Empty, matte black figures suspended above dust piles in a small, windowless room and a dry faucet on the far end. It’s a bleak scene, one loaded with implications for our future if the world continues on its path. The installation is Dennis Bato‘s “Element Of The Past” show at Vinyl on Vinyl, which opened this week. And although meaning behind this piece of concept art is unclear at first glance, all it takes is a nudging from the artist himself to send its possibilities spiraling. He says it’s about the existence humans might face from the choices we’ve made, specifically the specter of water crises, which Manila only recently suffered through as millions of people faced limited access to water.

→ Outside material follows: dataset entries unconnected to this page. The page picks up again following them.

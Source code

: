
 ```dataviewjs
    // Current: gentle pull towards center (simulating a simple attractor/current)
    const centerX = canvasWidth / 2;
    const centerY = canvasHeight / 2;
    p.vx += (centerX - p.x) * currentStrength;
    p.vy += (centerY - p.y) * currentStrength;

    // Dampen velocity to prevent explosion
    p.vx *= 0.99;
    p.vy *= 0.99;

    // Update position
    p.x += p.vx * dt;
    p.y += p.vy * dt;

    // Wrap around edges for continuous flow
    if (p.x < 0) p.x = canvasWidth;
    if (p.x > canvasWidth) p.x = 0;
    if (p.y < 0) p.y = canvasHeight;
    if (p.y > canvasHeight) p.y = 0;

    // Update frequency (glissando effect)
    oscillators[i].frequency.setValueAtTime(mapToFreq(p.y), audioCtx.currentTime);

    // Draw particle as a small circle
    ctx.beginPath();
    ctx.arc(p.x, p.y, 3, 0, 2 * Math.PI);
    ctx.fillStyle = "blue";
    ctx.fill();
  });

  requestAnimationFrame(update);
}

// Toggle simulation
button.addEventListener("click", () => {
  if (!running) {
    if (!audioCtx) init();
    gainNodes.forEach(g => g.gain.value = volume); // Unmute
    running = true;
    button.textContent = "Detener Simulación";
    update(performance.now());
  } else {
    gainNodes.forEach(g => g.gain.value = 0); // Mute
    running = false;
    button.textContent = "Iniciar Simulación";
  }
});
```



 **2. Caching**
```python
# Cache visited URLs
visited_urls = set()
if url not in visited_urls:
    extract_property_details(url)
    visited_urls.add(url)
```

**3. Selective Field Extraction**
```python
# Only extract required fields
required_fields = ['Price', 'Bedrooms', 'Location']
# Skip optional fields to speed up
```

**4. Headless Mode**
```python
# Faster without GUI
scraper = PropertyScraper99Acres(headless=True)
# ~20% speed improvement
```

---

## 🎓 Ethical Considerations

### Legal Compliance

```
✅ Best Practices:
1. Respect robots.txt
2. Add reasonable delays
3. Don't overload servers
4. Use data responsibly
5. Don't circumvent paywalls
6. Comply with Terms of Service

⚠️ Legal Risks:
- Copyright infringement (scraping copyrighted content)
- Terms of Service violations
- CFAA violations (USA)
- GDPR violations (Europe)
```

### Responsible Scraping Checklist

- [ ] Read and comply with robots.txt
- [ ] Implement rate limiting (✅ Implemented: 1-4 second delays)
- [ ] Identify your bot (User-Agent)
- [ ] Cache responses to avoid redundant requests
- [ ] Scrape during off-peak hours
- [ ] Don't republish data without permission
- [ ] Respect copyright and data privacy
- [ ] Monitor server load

It’s not much to look at—just some blank articles of clothing hung in an awkward space of a room—but the conversations the piece raises couldn’t be more important.
Is fast fashion to blame? Or just a preoccupation with self-image and celebrity? It doesn’t even matter, other than the general implication that our overall culture is unsustainable and could result in our disappearance. The stats definitely back it up, with one recent study finding that it would take 1.7 Earths to sustain our current level of consumption.
The faucet is much more literal and direct, referencing our very immediate experience of water interruptions and shortages. Ostensibly caused by the seasonal El Niño weather pattern, amplified by climate change and population growth, it was a crisis that was largely manmade. According to the Star, Angat Dam, Metro Manila’s main source of “potable” water, reached a critical level not because of drought, but because of mismanagement. Half the water going to Manila gets lost or stolen before getting here, illegal logging has made filling and maintaining the dam more difficult, and improper transfers have contributed to lower water levels and flooding in nearby towns. Meanwhile, the city’s most likely source of additional water, the Kaliwa Dam, has been challenged as unreasonably expensive and damaging compared to alternative sources. Despite the dire consequences of all this, it wasn’t on the front page of newspapers day after day, going viral on the web, or at the forefront of any protests.
Bato broaches some welcome discussion, one we jump at the opportunity to join. But all this is buried in the obscure language of conceptual art, hidden from most gallery-goers. It’s possible that some blatant graffiti, a genre Bato is intimately familiar with, would have more directly challenged and engaged viewers.